Bill Moggridge, designer of the first laptop computer in 1980 and co-founder of IDEO, the renowned innovation and design firm, has been named director of the Smithsonian's Cooper-Hewitt, National Design Museum in New York, effective March 2010.
Moggridge has a global reputation as a designer, having pioneered interaction design and integrated human factors into the design of computer software and hardware.
"Bill Moggridge is an entrepreneur, innovator and visionary leader in the design world," said Smithsonian secretary Wayne Clough. "The Smithsonian and Cooper-Hewitt are poised on the edge of a new era and having Bill Moggridge as director of our national design museum offers exciting prospects for the future. I look forward to working with him."

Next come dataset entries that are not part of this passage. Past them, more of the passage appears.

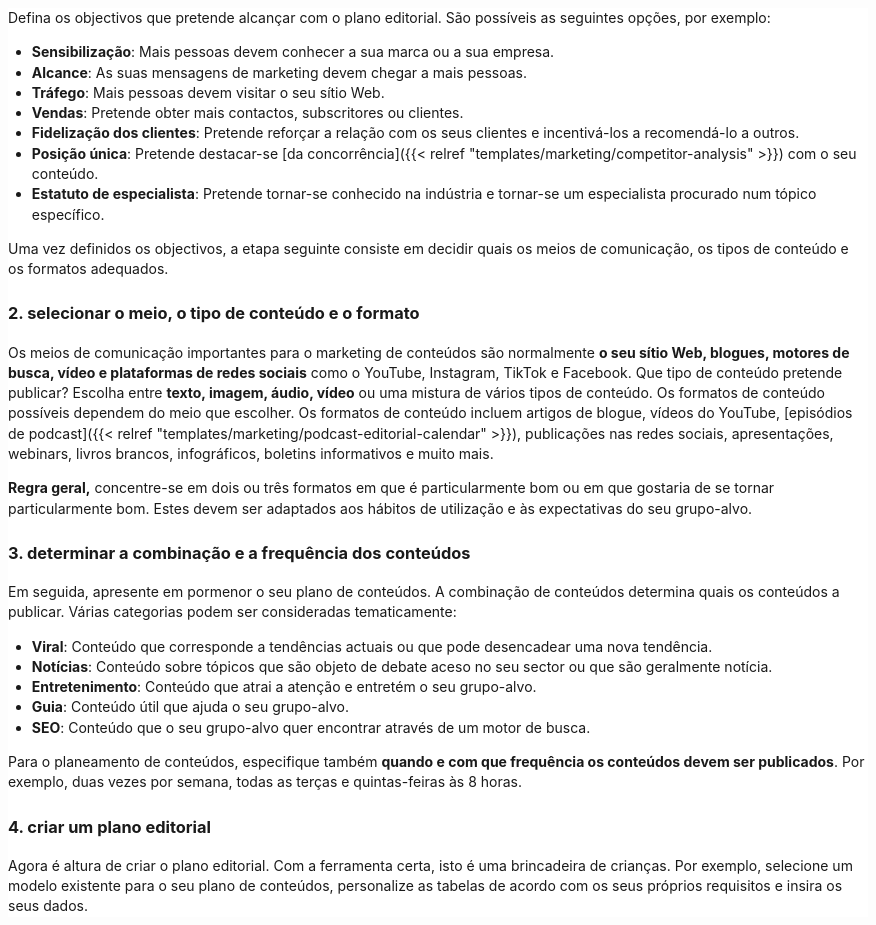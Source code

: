 Defina os objectivos que pretende alcançar com o plano editorial. São possíveis as seguintes opções, por exemplo:

- **Sensibilização**: Mais pessoas devem conhecer a sua marca ou a sua empresa.
- **Alcance**: As suas mensagens de marketing devem chegar a mais pessoas.
- **Tráfego**: Mais pessoas devem visitar o seu sítio Web.
- **Vendas**: Pretende obter mais contactos, subscritores ou clientes.
- **Fidelização dos clientes**: Pretende reforçar a relação com os seus clientes e incentivá-los a recomendá-lo a outros.
- **Posição única**: Pretende destacar-se [da concorrência]({{< relref "templates/marketing/competitor-analysis" >}}) com o seu conteúdo.
- **Estatuto de especialista**: Pretende tornar-se conhecido na indústria e tornar-se um especialista procurado num tópico específico.

Uma vez definidos os objectivos, a etapa seguinte consiste em decidir quais os meios de comunicação, os tipos de conteúdo e os formatos adequados.

### 2\. selecionar o meio, o tipo de conteúdo e o formato

Os meios de comunicação importantes para o marketing de conteúdos são normalmente **o seu sítio Web, blogues, motores de busca, vídeo e plataformas de redes sociais** como o YouTube, Instagram, TikTok e Facebook. Que tipo de conteúdo pretende publicar? Escolha entre **texto, imagem, áudio, vídeo** ou uma mistura de vários tipos de conteúdo. Os formatos de conteúdo possíveis dependem do meio que escolher. Os formatos de conteúdo incluem artigos de blogue, vídeos do YouTube, [episódios de podcast]({{< relref "templates/marketing/podcast-editorial-calendar" >}}), publicações nas redes sociais, apresentações, webinars, livros brancos, infográficos, boletins informativos e muito mais.

**Regra geral,** concentre-se em dois ou três formatos em que é particularmente bom ou em que gostaria de se tornar particularmente bom. Estes devem ser adaptados aos hábitos de utilização e às expectativas do seu grupo-alvo.

### 3\. determinar a combinação e a frequência dos conteúdos

Em seguida, apresente em pormenor o seu plano de conteúdos. A combinação de conteúdos determina quais os conteúdos a publicar. Várias categorias podem ser consideradas tematicamente:

- **Viral**: Conteúdo que corresponde a tendências actuais ou que pode desencadear uma nova tendência.
- **Notícias**: Conteúdo sobre tópicos que são objeto de debate aceso no seu sector ou que são geralmente notícia.
- **Entretenimento**: Conteúdo que atrai a atenção e entretém o seu grupo-alvo.
- **Guia**: Conteúdo útil que ajuda o seu grupo-alvo.
- **SEO**: Conteúdo que o seu grupo-alvo quer encontrar através de um motor de busca.

Para o planeamento de conteúdos, especifique também **quando e com que frequência os conteúdos devem ser publicados**. Por exemplo, duas vezes por semana, todas as terças e quintas-feiras às 8 horas.

### 4\. criar um plano editorial

Agora é altura de criar o plano editorial. Com a ferramenta certa, isto é uma brincadeira de crianças. Por exemplo, selecione um modelo existente para o seu plano de conteúdos, personalize as tabelas de acordo com os seus próprios requisitos e insira os seus dados.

Moggridge, 66, describes his career as having three phases, first as a designer, second as a leader of design teams and third as a communicator. For the first two decades as a designer, he developed his business internationally in 10 countries, designing high-tech products, including the Grid Compass, the first laptop computer. With the co-founding of IDEO in 1991, he turned his focus to developing practices for interdisciplinary teams and built client relationships with multinational companies. Since 2000, he has been a spokesperson for the value of design in everyday life – writing books, producing videos, giving presentations and teaching.

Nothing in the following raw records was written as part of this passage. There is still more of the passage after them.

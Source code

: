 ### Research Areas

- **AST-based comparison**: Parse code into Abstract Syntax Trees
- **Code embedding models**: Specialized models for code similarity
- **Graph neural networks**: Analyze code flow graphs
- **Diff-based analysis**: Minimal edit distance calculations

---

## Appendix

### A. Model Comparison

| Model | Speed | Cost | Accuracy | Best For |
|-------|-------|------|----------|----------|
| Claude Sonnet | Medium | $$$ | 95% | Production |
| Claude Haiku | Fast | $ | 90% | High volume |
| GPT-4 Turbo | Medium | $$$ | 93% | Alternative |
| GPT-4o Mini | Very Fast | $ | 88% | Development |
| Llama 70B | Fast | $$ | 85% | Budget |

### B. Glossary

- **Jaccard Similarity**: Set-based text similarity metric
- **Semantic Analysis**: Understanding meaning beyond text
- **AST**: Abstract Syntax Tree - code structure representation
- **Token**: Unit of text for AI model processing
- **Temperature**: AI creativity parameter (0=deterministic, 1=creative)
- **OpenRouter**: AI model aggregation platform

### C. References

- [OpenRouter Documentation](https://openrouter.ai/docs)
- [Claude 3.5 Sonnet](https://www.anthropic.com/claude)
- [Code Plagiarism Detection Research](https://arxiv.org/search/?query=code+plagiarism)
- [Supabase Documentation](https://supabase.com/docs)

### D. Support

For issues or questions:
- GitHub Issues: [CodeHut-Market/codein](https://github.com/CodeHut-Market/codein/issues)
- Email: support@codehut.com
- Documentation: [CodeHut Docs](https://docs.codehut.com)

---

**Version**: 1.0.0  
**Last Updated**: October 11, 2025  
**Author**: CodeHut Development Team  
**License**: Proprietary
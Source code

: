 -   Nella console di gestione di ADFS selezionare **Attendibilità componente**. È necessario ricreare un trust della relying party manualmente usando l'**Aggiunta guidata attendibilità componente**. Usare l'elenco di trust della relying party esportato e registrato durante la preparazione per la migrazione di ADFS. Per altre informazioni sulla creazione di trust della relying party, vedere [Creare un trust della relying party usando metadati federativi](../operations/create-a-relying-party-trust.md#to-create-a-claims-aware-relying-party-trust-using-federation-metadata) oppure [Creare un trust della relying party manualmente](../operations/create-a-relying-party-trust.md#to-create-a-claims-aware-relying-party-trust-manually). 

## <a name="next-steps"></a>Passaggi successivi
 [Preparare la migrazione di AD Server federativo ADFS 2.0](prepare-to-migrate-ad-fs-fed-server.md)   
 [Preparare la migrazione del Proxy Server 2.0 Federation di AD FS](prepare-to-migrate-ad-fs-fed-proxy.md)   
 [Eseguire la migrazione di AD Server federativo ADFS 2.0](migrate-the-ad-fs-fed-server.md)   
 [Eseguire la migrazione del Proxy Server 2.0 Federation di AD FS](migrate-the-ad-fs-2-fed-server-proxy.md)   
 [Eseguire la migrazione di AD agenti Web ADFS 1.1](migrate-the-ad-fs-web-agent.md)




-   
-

"This is an enormous honour and opportunity for me," said Moggridge. "It is deeply satisfying that design is being embraced today as a way to tackle many of the complex challenges facing business and society. In my new role as director of Cooper-Hewitt, I aim to communicate its impact and relevance in everyday life to inspire people's interest, understanding and engagement with all disciplines of design."
At Cooper-Hewitt, Moggridge will oversee the only museum in the United States devoted exclusively to historic and contemporary design. In this role, he will establish the museum as the pre-eminent national design resource, enhance its profile as one of the world's leading authorities on the role of design in everyday life and develop and present exhibitions – both real and virtual.
Moggridge succeeds Paul Thompson, who was Cooper-Hewitt's director for eight years until July 2009 when he left to become the rector of the Royal College of Art in London.